With all schools in Jefferson County closed, many members of the Green Mountain community have had far more questions and worries than normal. most Green Mountain teachers only had a day to bring their classes in compliance with the remote learning guidelines, which were written by the district the day before. Student had no experience with the self-management skills required for virtual learning and themselves only had days as their course-loads rapidly shifted. However, slowly, everyone was able to make the shift, and classes kept on moving forward with content and students continued to learn. But there was still one question: What will happen to AP tests? Well, after leaving everyone in suspense, the College Board finally announced that this year’s AP tests will be 45-minute online free-response style tests. These tests will only include topics most AP teachers have already covered in their classes by early March.

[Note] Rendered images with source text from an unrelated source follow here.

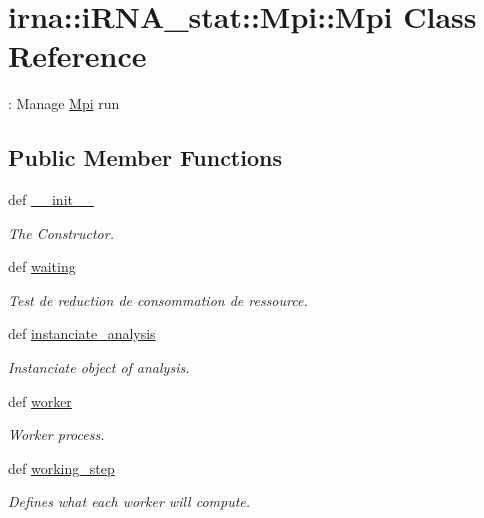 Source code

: \hypertarget{classirna_1_1iRNA__stat_1_1Mpi_1_1Mpi}{
\section{irna\-:\-:i\-R\-N\-A\-\_\-stat\-:\-:\-Mpi\-:\-:\-Mpi \-Class \-Reference}
\label{classirna_1_1iRNA__stat_1_1Mpi_1_1Mpi}
}


\-: \-Manage \hyperlink{classirna_1_1iRNA__stat_1_1Mpi_1_1Mpi}{\-Mpi} run  


\subsection*{\-Public \-Member \-Functions}
\begin{DoxyCompactItemize}
\item 
def \hyperlink{classirna_1_1iRNA__stat_1_1Mpi_1_1Mpi_ab860a157da1c06f31ad53390116fb4b9}{\-\_\-\-\_\-init\-\_\-\-\_\-}
\begin{DoxyCompactList}\small\item\em \-The \-Constructor. \end{DoxyCompactList}\item 
def \hyperlink{classirna_1_1iRNA__stat_1_1Mpi_1_1Mpi_a7167cb3629e407fdf6192cdacd2cc28f}{waiting}
\begin{DoxyCompactList}\small\item\em \-Test de reduction de consommation de ressource. \end{DoxyCompactList}\item 
def \hyperlink{classirna_1_1iRNA__stat_1_1Mpi_1_1Mpi_ad31f84677788a98e50aa7d45191b5fca}{instanciate\-\_\-analysis}
\begin{DoxyCompactList}\small\item\em \-Instanciate object of analysis. \end{DoxyCompactList}\item 
def \hyperlink{classirna_1_1iRNA__stat_1_1Mpi_1_1Mpi_a06812eaa71d2c5db0d24bd9f3af744bc}{worker}
\begin{DoxyCompactList}\small\item\em \-Worker process. \end{DoxyCompactList}\item 
def \hyperlink{classirna_1_1iRNA__stat_1_1Mpi_1_1Mpi_ae6069baba6ee77f605cbca14c972ee00}{working\-\_\-step}
\begin{DoxyCompactList}\small\item\em \-Defines what each worker will compute. \end{DoxyCompactList}\item 

\end{DoxyCompactItemize}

In addition, this year’s AP tests will be completely open book/open note. Students may test in one of two testing windows: May 11-22 (primary testing window) and June 1-5 (make-up testing window for students who experience any issues with technology).
While this new format may have wide appeal with educational groups and adults, it brings with it many flaws. Firstly, no one knows what these new free-response questions will look like. The College Board has not given any information on the formatting of any course’s question(s) besides that, “a question may have more parts than can be answered in the allowed time”. This factor is extremely intimidating for some students who are slow test-takers because firstly, they are confined to a 45-minute window, and then, the College Board states that it is likely students will not be able to finish. In addition, several colleges have so far remained silent on accepting AP test scores. However, the College Board is still reassuring nervous test-takers that colleges will accept their scores and that it has been noted that several previously accepting colleges are doing the same for the 2020 AP tests.
In addition to the confusion over AP tests this year, many juniors are also stressed about the scheduling of the SAT. Originally planned for April, the test was moved to June in light of the virus. Due to unforeseen events, however, June was deemed too soon to safely host the SAT, and it was further postponed to late summer. The College Board announced that beginning in August, monthly SAT days would take place until December in order to ensure that all Juniors have the opportunity to receive their scores. Despite many colleges making accommodations for the late SAT or even not requiring the class of 2021 to have an SAT score at all, this delay still causes many problems for some students, such as those who were hoping to get a start on applying to college over the summer, or whose applications are due earlier than normal. In addition to this issue, if schools do not open by the beginning of next school year, the SAT will be given online, which is a big adjustment for many students and has the potential to cause major problems for students – the scoring will be incredibly skewed and the issues that already exist within the SAT may become even more pronounced- Potentially providing a major problem for the students caught in the crossfire as the College Board and major academic institutions battle over the contingency testing plans and the merit they hold.
This unprecedented virus has upended lives all over the globe, and it will continue to do so for the foreseeable future. In addition to changes in AP testing and the SAT, we can expect to see many more surprises as this cataclysmic event continues to develop further. It has been a period of adjustment for everyone, and through this difficult time, we have seen the adaptability of human nature shine through. We have experienced huge changes to our daily routines, and have had countless plans put on hold, and these tests are just a few of them. But we will not be defeated by this virus; instead, we will find ourselves united in our shared struggle. Because, in the end, we are one community, and no matter the actions of large organizations such as the College Board, that in itself will never change.